Required action
Reproduce each line of the material that follows, word for word.

Study material

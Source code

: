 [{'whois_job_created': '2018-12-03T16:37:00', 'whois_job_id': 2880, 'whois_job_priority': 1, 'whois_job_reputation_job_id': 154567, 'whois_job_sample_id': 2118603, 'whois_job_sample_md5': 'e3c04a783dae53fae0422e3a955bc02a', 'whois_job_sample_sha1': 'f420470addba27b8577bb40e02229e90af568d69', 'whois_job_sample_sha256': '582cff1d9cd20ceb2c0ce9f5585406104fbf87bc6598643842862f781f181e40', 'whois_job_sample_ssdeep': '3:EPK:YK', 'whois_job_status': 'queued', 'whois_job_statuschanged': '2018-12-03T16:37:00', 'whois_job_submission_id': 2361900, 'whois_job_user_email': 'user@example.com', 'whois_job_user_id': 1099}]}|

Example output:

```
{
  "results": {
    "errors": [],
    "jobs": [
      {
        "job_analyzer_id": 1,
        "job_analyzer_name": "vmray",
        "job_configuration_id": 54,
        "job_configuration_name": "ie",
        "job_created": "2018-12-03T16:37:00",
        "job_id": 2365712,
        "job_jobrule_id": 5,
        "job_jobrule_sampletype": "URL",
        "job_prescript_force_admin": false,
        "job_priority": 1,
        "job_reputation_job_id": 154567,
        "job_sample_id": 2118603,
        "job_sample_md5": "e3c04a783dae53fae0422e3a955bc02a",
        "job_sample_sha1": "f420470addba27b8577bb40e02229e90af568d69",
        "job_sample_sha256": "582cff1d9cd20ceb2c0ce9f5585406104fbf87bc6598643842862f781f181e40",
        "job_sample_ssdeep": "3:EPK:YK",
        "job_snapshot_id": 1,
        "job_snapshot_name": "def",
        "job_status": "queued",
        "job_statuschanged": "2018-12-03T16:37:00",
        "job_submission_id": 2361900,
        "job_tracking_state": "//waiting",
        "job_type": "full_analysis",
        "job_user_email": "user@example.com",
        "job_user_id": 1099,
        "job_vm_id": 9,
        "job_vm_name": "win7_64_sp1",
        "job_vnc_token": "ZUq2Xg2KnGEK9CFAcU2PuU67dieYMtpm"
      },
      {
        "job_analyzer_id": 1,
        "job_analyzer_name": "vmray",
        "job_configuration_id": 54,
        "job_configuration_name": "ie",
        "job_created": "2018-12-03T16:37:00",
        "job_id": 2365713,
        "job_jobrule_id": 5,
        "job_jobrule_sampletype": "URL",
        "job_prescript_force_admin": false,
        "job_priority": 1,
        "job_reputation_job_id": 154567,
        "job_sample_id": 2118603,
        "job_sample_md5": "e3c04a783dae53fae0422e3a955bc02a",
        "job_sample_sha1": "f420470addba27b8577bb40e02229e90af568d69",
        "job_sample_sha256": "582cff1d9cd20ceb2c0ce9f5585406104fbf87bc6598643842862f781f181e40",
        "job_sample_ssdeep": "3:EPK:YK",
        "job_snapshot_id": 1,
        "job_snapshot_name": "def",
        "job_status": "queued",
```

Exercise output
Source code

: [{'whois_job_created': '2018-12-03T16:37:00', 'whois_job_id': 2880, 'whois_job_priority': 1, 'whois_job_reputation_job_id': 154567, 'whois_job_sample_id': 2118603, 'whois_job_sample_md5': 'e3c04a783dae53fae0422e3a955bc02a', 'whois_job_sample_sha1': 'f420470addba27b8577bb40e02229e90af568d69', 'whois_job_sample_sha256': '582cff1d9cd20ceb2c0ce9f5585406104fbf87bc6598643842862f781f181e40', 'whois_job_sample_ssdeep': '3:EPK:YK', 'whois_job_status': 'queued', 'whois_job_statuschanged': '2018-12-03T16:37:00', 'whois_job_submission_id': 2361900, 'whois_job_user_email': 'user@example.com', 'whois_job_user_id': 1099}]}|

Example output:

```
{
  "results": {
    "errors": [],
    "jobs": [
      {
        "job_analyzer_id": 1,
        "job_analyzer_name": "vmray",
        "job_configuration_id": 54,
        "job_configuration_name": "ie",
        "job_created": "2018-12-03T16:37:00",
        "job_id": 2365712,
        "job_jobrule_id": 5,
        "job_jobrule_sampletype": "URL",
        "job_prescript_force_admin": false,
        "job_priority": 1,
        "job_reputation_job_id": 154567,
        "job_sample_id": 2118603,
        "job_sample_md5": "e3c04a783dae53fae0422e3a955bc02a",
        "job_sample_sha1": "f420470addba27b8577bb40e02229e90af568d69",
        "job_sample_sha256": "582cff1d9cd20ceb2c0ce9f5585406104fbf87bc6598643842862f781f181e40",
        "job_sample_ssdeep": "3:EPK:YK",
        "job_snapshot_id": 1,
        "job_snapshot_name": "def",
        "job_status": "queued",
        "job_statuschanged": "2018-12-03T16:37:00",
        "job_submission_id": 2361900,
        "job_tracking_state": "//waiting",
        "job_type": "full_analysis",
        "job_user_email": "user@example.com",
        "job_user_id": 1099,
        "job_vm_id": 9,
        "job_vm_name": "win7_64_sp1",
        "job_vnc_token": "ZUq2Xg2KnGEK9CFAcU2PuU67dieYMtpm"
      },
      {
        "job_analyzer_id": 1,
        "job_analyzer_name": "vmray",
        "job_configuration_id": 54,
        "job_configuration_name": "ie",
        "job_created": "2018-12-03T16:37:00",
        "job_id": 2365713,
        "job_jobrule_id": 5,
        "job_jobrule_sampletype": "URL",
        "job_prescript_force_admin": false,
        "job_priority": 1,
        "job_reputation_job_id": 154567,
        "job_sample_id": 2118603,
        "job_sample_md5": "e3c04a783dae53fae0422e3a955bc02a",
        "job_sample_sha1": "f420470addba27b8577bb40e02229e90af568d69",
        "job_sample_sha256": "582cff1d9cd20ceb2c0ce9f5585406104fbf87bc6598643842862f781f181e40",
        "job_sample_ssdeep": "3:EPK:YK",
        "job_snapshot_id": 1,
        "job_snapshot_name": "def",
        "job_status": "queued",
```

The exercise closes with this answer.